Using the records below, quote only the span that opens with the line containing "- [x] Simplify" and closes with the line containing "- [x] Capture before/after", exactly and inclusively.

Saved data entries:
★ ★ ★
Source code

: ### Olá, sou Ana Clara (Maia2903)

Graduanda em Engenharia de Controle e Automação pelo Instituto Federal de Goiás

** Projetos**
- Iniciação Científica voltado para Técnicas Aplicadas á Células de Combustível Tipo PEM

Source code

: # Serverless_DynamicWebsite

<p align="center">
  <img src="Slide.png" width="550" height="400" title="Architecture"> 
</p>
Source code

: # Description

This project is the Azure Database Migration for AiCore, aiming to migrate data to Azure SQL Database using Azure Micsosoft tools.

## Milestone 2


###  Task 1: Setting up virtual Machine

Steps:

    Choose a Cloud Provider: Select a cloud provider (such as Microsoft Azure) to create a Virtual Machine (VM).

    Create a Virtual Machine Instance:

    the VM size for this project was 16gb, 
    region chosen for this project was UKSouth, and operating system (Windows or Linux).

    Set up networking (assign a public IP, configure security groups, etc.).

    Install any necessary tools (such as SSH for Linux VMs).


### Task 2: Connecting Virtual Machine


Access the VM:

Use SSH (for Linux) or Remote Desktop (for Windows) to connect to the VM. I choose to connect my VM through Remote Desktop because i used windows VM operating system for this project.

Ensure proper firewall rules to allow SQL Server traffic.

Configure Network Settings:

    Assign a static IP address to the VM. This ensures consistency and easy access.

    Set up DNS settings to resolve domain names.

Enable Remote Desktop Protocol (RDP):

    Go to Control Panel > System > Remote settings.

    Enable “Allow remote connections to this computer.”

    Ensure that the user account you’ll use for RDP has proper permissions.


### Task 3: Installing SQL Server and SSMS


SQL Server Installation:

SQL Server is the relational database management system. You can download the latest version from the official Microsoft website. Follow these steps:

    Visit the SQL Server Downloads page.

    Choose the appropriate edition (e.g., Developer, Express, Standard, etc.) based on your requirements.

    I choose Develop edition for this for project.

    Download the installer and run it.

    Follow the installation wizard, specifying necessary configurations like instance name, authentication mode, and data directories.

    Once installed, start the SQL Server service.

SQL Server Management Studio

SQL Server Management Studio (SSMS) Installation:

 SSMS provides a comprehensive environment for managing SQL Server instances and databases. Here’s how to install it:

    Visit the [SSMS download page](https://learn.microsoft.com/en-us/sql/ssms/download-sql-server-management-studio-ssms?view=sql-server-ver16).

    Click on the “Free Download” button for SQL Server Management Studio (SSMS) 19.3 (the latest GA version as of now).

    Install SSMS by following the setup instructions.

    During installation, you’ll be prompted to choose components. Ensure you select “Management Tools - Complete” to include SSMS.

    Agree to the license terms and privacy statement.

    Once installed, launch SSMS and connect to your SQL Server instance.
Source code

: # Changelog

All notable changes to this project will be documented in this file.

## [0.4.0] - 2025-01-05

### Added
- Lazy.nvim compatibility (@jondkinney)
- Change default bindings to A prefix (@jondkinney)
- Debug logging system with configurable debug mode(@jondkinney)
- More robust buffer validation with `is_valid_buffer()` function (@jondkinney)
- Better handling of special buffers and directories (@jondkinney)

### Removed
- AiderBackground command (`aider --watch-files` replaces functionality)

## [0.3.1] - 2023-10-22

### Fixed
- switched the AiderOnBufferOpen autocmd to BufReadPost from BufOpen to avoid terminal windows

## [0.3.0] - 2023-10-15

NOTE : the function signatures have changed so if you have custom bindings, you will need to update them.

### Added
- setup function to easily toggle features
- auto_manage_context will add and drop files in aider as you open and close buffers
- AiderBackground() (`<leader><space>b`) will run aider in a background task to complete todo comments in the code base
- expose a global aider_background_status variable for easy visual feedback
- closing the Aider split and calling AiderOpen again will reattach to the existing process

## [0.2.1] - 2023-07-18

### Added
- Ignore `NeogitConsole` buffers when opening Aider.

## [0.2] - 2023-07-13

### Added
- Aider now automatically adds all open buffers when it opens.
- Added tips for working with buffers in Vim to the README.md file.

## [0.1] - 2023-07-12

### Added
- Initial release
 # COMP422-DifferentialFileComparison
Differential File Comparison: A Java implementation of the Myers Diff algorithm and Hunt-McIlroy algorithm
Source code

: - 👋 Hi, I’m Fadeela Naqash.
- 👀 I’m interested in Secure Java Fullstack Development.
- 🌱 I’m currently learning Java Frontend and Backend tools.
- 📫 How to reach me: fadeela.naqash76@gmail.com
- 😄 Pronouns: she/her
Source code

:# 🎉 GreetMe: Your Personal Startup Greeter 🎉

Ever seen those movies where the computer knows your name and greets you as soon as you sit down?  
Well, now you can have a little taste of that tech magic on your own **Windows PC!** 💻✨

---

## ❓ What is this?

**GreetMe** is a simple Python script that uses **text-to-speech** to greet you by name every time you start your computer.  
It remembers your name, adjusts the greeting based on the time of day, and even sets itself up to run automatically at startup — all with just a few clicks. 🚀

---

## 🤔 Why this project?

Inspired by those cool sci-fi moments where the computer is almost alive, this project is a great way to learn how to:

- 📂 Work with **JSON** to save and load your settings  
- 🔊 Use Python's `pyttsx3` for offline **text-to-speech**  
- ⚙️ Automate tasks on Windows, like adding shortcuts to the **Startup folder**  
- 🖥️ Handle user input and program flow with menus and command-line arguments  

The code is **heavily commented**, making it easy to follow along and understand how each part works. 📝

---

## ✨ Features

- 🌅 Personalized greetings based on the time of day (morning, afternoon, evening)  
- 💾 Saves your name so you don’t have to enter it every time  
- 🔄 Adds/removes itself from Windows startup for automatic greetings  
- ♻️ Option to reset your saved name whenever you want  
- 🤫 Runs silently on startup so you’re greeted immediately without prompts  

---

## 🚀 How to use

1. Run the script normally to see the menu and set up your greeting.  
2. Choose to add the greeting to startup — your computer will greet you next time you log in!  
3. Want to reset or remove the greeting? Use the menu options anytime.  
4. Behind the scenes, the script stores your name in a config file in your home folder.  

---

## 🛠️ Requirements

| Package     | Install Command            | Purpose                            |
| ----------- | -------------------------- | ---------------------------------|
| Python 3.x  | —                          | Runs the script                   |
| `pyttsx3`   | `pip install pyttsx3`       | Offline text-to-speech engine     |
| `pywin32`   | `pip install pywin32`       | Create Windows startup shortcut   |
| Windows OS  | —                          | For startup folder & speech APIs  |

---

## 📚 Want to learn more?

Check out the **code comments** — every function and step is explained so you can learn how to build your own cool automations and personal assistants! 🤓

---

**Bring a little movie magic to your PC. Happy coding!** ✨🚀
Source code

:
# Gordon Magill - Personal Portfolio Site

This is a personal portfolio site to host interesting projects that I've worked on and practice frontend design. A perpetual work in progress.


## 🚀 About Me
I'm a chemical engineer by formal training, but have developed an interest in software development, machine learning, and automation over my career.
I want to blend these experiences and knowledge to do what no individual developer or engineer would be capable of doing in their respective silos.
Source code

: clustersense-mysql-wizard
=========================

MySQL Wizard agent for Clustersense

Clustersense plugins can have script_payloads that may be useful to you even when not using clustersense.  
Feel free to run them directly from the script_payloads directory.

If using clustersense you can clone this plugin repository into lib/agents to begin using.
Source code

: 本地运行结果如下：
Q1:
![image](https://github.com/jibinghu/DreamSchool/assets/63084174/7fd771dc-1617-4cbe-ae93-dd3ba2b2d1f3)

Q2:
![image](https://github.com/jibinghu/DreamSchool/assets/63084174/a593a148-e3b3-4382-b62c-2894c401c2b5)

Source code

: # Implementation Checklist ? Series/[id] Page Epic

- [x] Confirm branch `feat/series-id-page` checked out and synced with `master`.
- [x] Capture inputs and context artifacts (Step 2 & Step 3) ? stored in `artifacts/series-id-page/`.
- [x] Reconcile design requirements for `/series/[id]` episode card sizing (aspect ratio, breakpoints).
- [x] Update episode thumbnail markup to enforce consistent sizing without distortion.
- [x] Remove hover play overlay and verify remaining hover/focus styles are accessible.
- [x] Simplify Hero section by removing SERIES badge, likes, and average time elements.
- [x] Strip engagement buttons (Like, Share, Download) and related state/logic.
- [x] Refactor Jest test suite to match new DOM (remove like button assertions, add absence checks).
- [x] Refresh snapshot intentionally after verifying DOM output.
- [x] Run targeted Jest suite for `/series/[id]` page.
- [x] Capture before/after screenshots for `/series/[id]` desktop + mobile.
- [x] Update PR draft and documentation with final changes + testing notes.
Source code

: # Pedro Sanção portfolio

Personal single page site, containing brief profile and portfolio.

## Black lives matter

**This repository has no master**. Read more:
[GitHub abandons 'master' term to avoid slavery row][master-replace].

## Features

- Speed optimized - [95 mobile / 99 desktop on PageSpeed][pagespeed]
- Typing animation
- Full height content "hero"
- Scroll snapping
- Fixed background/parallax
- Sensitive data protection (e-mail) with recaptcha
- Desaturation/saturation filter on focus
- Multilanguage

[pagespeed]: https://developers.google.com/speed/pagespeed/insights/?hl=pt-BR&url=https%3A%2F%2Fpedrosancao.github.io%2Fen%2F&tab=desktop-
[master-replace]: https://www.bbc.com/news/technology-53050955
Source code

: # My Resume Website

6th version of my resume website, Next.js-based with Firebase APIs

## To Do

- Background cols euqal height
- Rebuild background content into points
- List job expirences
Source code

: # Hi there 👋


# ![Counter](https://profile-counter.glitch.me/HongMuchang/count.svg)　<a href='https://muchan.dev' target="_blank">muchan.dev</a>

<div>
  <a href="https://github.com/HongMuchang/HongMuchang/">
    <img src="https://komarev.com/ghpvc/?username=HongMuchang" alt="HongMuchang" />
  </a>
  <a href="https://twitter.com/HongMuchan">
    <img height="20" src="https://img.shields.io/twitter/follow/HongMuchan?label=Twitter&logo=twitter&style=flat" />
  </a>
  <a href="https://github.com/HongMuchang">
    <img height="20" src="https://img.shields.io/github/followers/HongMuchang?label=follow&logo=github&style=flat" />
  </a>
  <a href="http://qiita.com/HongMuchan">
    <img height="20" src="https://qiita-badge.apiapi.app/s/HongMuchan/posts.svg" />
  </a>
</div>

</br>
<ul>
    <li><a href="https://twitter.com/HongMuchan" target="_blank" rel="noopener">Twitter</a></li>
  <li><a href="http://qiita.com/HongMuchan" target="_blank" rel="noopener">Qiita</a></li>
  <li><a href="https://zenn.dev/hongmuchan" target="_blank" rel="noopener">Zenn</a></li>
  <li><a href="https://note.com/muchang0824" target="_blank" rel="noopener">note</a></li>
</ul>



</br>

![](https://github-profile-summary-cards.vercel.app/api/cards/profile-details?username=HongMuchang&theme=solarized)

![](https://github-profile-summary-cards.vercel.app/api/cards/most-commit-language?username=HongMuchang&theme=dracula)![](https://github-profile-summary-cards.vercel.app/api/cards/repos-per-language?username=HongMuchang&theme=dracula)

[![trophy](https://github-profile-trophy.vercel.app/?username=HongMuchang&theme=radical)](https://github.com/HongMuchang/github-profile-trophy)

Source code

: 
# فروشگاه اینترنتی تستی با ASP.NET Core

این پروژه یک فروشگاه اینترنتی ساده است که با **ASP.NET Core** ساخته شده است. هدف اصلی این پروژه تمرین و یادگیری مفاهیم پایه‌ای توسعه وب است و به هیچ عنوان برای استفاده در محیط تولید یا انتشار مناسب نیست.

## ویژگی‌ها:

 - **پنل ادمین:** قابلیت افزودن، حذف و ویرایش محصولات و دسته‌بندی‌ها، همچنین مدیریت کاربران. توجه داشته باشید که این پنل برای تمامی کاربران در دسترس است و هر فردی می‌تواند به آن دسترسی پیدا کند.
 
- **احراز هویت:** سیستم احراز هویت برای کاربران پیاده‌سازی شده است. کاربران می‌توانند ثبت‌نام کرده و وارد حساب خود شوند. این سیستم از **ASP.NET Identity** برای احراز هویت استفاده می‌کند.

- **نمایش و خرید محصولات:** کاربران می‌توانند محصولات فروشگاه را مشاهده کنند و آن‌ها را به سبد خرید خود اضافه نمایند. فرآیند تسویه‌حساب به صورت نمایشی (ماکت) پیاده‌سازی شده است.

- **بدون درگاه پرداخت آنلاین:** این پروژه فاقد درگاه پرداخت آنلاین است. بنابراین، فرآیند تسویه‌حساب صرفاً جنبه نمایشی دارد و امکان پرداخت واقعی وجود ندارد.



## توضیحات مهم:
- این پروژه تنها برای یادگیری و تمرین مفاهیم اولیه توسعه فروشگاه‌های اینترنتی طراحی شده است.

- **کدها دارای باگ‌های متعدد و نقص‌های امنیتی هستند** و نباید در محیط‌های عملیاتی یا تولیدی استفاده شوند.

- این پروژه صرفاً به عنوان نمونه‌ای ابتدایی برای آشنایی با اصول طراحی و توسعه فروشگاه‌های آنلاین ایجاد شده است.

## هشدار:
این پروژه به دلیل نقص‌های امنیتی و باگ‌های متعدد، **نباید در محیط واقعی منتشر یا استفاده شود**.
★ ★ ★
Answer:
- [x] Simplify Hero section by removing SERIES badge, likes, and average time elements.
- [x] Strip engagement buttons (Like, Share, Download) and related state/logic.
- [x] Refactor Jest test suite to match new DOM (remove like button assertions, add absence checks).
- [x] Refresh snapshot intentionally after verifying DOM output.
- [x] Run targeted Jest suite for `/series/[id]` page.
- [x] Capture before/after screenshots for `/series/[id]` desktop + mobile.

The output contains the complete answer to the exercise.